Input and output variable correspondence of FeatureExtraction

This problem is a problem about FeatureExtraction that arose in the course of training a neural network where the data contains a mixture of nominal and numeric variables. The problem in a nutshell is trying to find a map between the parts of the input before FeatureExtraction and the corresponding parts of the output after FeatureExtraction. If you can't derive that map, then I don't see how you can figure out the meaning of any gradients of the net's output with respect to the net's inputs, which is what I want to do. The issue, however, will likely arise in a variety of contexts.

Here's an example where it's easy to figure out the correspondence without the use of programming.

fe = FeatureExtraction[{{1.4, "A"}, {1.5, "A"}, {2.3, "B"}, {5.4, "B"}}]

If you then run the following code, it's easy to see that the second column in the input corresponds to the second and third columns in the output.

fe[{{2.4, "A"}, {3.7, "B"}, {2.4, "B"}}]

You could say {1->1,2->{2;;3}} or something like that. But if you have more variables, it isn't obvious to me how to figure out the correspondence. I've been hacking away at Normal representations of the FeatureExtractorFunction and Normal representations of its various parts, but even after going pretty deep, the answer isn't obvious to me.

So, is there a programmatic way of taking a FeatureExtractorFunction and figuring out the correspondence between the input parts and the output parts? And, if so, what is it?

POSTED BY: Seth Chandler
Posted 3 years ago

Crossposted here.

POSTED BY: Rohit Namjoshi

I went spelunking for some useful utility, but I could not immediately find one so I put something together quickly. It's bound not to be perfect.

The main idea is to take the FeatureExtractorFunction processor information and graph the feature evolution. Let's start with your example:

fe = FeatureExtraction[{{1.4, "A"}, {1.5, "A"}, {2.3, "B"}, {5.4, "B"}}]

and extract the name and input/output part of each processor

processor$edges = 
 Rule @@@ Keys@Values@fe[[1, "Processor", 2, "Processors", All, 2, {"Input", "Output"}]]
processor$names = fe[[1, "Processor", 2, "Processors", All, 1]]

(* {{"f1", "f2"} -> {"f1", "f2"}, {"f2"} -> {"f2"}, {"f1", 
   "f2"} -> {"(f1f2)"}, {"(f1f2)"} -> {"(f1f2)"}, {"(f1f2)"} -> {"(f1f2)"}} *)
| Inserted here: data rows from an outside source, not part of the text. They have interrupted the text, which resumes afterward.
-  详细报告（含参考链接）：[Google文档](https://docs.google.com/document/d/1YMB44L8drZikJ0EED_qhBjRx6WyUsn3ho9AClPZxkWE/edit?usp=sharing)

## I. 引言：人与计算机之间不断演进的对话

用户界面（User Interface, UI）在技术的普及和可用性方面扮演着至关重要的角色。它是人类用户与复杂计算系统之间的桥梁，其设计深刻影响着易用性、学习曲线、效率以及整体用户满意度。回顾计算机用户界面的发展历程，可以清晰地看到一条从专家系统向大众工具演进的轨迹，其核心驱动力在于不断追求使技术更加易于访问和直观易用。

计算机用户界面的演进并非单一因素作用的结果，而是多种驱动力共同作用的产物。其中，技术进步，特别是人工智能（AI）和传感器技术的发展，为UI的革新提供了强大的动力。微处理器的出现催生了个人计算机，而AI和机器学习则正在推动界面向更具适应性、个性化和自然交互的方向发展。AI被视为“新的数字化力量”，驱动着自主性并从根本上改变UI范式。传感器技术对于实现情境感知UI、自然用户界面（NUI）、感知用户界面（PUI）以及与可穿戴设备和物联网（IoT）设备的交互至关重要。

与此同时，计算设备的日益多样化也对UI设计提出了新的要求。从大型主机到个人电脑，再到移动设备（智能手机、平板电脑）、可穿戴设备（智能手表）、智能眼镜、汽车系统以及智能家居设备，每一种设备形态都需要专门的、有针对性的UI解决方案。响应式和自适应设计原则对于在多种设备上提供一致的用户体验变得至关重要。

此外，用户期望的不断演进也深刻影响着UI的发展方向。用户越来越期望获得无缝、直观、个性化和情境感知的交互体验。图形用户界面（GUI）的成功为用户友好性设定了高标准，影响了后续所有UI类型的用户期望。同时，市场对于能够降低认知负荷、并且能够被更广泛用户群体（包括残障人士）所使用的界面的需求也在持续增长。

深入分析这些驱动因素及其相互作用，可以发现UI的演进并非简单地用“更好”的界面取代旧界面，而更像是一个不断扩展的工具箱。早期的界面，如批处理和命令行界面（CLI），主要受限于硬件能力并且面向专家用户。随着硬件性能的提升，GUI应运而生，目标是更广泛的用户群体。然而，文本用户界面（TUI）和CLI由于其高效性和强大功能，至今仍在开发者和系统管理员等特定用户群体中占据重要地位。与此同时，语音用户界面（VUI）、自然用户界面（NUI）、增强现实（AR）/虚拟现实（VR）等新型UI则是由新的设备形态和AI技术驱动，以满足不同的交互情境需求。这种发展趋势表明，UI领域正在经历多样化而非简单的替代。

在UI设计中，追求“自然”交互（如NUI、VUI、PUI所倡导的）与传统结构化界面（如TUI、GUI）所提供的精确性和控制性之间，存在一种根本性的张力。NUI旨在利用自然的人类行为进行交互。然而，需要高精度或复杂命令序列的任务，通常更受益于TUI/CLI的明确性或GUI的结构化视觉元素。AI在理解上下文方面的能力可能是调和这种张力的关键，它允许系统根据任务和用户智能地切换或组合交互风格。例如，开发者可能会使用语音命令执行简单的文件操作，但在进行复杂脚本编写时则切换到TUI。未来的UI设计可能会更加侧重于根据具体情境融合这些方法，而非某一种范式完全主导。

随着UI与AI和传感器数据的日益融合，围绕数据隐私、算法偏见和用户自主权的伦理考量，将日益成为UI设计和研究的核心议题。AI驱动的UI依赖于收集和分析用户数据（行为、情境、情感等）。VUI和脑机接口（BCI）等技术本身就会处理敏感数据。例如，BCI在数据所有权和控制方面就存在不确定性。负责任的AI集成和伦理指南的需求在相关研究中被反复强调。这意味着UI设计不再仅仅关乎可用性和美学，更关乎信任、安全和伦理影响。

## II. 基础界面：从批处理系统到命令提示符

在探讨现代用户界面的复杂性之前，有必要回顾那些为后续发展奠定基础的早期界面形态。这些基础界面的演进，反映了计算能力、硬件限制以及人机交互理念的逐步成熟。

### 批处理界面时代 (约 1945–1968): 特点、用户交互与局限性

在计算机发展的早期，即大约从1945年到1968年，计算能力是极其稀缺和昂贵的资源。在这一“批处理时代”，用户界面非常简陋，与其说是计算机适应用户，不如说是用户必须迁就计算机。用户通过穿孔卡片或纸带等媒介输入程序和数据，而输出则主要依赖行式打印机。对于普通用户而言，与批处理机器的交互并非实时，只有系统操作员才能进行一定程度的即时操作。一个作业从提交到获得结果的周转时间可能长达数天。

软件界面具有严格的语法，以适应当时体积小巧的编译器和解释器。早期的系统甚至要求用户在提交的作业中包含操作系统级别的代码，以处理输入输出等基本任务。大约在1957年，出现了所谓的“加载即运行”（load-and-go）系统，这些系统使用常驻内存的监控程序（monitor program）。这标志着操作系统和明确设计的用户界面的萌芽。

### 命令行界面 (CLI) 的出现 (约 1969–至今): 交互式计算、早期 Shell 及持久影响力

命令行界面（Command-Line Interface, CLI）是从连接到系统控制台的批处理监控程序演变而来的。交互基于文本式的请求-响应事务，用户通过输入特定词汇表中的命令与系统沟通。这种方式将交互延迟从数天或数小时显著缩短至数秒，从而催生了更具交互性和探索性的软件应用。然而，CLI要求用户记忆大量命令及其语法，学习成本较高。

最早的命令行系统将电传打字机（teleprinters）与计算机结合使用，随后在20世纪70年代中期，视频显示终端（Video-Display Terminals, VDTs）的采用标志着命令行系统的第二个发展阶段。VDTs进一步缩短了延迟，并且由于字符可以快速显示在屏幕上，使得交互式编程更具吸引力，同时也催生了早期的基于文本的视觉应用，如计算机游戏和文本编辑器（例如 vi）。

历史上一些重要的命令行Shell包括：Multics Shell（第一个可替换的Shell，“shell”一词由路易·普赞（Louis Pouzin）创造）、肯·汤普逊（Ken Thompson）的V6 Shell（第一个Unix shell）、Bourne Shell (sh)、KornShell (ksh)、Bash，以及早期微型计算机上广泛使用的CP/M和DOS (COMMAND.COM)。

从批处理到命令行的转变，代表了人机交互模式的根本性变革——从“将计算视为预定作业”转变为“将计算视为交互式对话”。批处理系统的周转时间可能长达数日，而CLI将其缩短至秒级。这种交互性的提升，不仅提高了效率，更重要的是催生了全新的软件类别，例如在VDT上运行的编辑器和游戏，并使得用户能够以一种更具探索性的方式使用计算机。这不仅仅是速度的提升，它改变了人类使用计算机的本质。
(* {"Threads", "EmbedNominalVector", "MergeVectors", "DimensionReduceNumericalVector", "Standardize"} *)

Now with some replacement we can show how the transformed features are related

   Transpose[{processor$edges, processor$names}],
   {a_ -> b_, name_} :> {Thread[a \[DirectedEdge] name], Thread[name \[DirectedEdge] b]},
Graph[%, VertexLabels -> Automatic]

enter image description here

This tells us something already but it is not easy to follow the pipeline evolution. In order to do that we need to process the feature names a bit to modify them whenever the feature is processed (the internal representation only modify the name when splitting or merging features)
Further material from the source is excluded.